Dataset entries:

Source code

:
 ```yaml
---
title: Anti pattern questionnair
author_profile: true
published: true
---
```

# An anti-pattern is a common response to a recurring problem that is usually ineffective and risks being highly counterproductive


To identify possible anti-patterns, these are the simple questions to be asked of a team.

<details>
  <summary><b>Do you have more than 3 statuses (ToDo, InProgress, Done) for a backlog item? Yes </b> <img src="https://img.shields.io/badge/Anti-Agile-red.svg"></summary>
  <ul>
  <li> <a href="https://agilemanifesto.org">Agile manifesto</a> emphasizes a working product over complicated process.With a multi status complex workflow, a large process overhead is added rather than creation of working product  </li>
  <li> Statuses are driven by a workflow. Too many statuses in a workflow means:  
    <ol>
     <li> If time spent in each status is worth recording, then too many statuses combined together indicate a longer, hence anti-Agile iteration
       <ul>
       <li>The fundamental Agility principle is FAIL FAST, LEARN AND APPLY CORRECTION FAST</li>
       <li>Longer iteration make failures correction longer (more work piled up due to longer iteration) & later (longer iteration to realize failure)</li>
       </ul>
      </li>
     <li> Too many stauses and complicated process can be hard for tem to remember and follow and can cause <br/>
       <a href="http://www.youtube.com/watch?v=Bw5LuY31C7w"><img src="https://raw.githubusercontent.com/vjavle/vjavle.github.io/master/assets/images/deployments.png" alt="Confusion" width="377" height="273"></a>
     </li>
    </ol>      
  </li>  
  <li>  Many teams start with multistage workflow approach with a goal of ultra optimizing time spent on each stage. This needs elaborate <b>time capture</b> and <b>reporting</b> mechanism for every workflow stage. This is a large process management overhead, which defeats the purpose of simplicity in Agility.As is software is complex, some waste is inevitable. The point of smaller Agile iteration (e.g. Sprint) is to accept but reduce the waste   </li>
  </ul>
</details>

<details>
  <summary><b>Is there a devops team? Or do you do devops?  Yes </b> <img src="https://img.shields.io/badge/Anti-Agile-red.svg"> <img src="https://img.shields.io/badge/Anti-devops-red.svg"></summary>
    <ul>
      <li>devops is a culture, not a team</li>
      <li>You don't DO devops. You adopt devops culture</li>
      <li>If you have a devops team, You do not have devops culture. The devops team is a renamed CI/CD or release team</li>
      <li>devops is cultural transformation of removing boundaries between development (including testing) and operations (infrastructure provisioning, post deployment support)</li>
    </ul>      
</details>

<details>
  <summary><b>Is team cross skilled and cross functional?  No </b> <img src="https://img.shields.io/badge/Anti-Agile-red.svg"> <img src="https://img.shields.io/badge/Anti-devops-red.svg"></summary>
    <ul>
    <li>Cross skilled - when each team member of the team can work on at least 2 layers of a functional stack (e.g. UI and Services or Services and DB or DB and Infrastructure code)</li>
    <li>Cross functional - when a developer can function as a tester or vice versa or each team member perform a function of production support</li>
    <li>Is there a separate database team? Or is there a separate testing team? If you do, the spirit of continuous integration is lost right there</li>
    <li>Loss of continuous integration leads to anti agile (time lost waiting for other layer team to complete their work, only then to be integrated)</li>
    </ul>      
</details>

* _WHAT YOU WILL DO_:
Find the line that contains "<li>Is there a" in the data above. Reproduce it and every later line exactly, through the last one.

* _SOLUTION TO THE PROBLEM_:
    <li>Is there a separate database team? Or is there a separate testing team? If you do, the spirit of continuous integration is lost right there</li>
    <li>Loss of continuous integration leads to anti agile (time lost waiting for other layer team to complete their work, only then to be integrated)</li>
    </ul>      
</details>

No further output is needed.